A Florida woman discovered North Miami Beach Police had been using images of black men for target practice after recognizing her brother’s mug shot at a shooting range.
Sgt. Valerie Deant, a musician with the Florida Army National Guard’s 13th Army Band, arrived at a shooting range with her fellow soldiers just after police snipers had been practicing on the same range last month. Deant was shocked to see her brother’s photograph among the mug shots of black men apparently used as target practice by the police. Woody Deant was arrested in 2000 in connection with a deadly drag race when he was just 18 years old.
“I was like why is my brother being used for target practice?” Deant told NBC Miami on Friday. “There were like gunshots there.”
“Nobody expects to come across their family member as a target at a shooting range,” Andell Brown, an attorney for the Deant family, told TIME. “She was concerned about why he was there, and what that meant for his safety.”

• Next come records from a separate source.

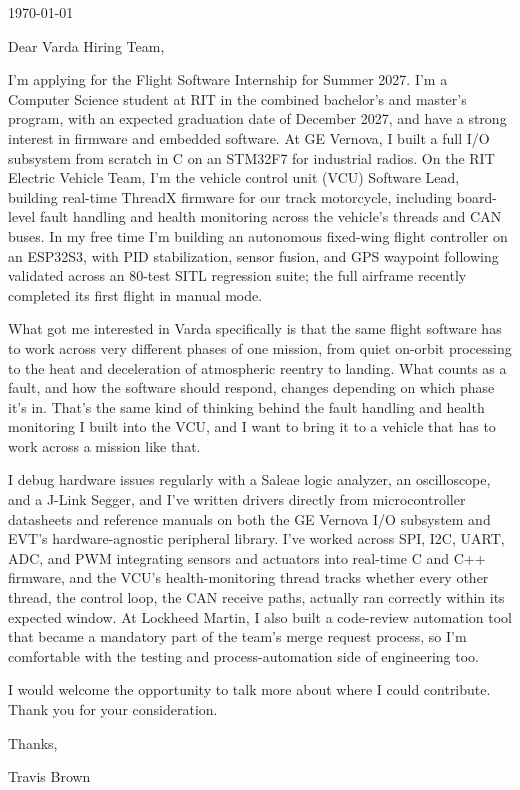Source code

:\documentclass[11pt]{article}
\begin{document}
\begin{flushright}
  \today
\end{flushright}

Dear Varda Hiring Team,

I'm applying for the Flight Software Internship for Summer 2027. I'm a
Computer Science student at RIT in the combined bachelor's and master's
program, with an expected graduation date of December 2027, and have a
strong interest in firmware and embedded software. At GE Vernova, I built a
full I/O subsystem from scratch in C on an STM32F7 for industrial radios.
On the RIT Electric Vehicle Team, I'm the vehicle control unit (VCU)
Software Lead, building real-time ThreadX firmware for our track
motorcycle, including board-level fault handling and health monitoring
across the vehicle's threads and CAN buses. In my free time I'm building an
autonomous fixed-wing flight controller on an ESP32S3, with PID
stabilization, sensor fusion, and GPS waypoint following validated across
an 80-test SITL regression suite; the full airframe recently completed its
first flight in manual mode.

What got me interested in Varda specifically is that the same flight
software has to work across very different phases of one mission, from
quiet on-orbit processing to the heat and deceleration of atmospheric
reentry to landing. What counts as a fault, and how the software should
respond, changes depending on which phase it's in. That's the same kind of
thinking behind the fault handling and health monitoring I built into the
VCU, and I want to bring it to a vehicle that has to work across a mission
like that.

I debug hardware issues regularly with a Saleae logic analyzer, an
oscilloscope, and a J-Link Segger, and I've written drivers directly from
microcontroller datasheets and reference manuals on both the GE Vernova I/O
subsystem and EVT's hardware-agnostic peripheral library. I've worked
across SPI, I2C, UART, ADC, and PWM integrating sensors and actuators into
real-time C and C++
firmware, and the VCU's health-monitoring thread tracks whether every other
thread, the control loop, the CAN receive paths, actually ran correctly
within its expected window. At Lockheed Martin, I also built a code-review
automation tool that became a mandatory part of the team's merge request
process, so I'm comfortable with the testing and process-automation side
of engineering too.

I would welcome the opportunity to talk more about where I could
contribute. Thank you for your consideration.

Thanks,

Travis Brown
\end{document}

Captain Jack Young, who oversees the shooting range, confirmed that the targets are selected by whoever is renting the range. Police chief J. Scott Dennis told NBC that the decision to use mugshots of black men was ill-considered, but that no rules had been broken. He said his department includes minority police officers, and said the use of actual photographs for target practice is very common. Requests for further comment from Dennis were not immediately returned.
“These young men are literally being used for target practice,” Brown said. “And if those in the leadership don’t see anything wrong with that practice, then we have a very serious issue.” Brown said that the family is weighing their legal options.
Woody Deant, who spent four years in prison after his arrest, told NBC he was disturbed at his sister’s discovery. “Now I’m being used as a target?” he said. “I’m not even living that life according to how they portrayed me as. I’m a father. I’m a husband. I’m a career man. I work 9-to-5.”
“The picture actually has like bullet holes,” he said.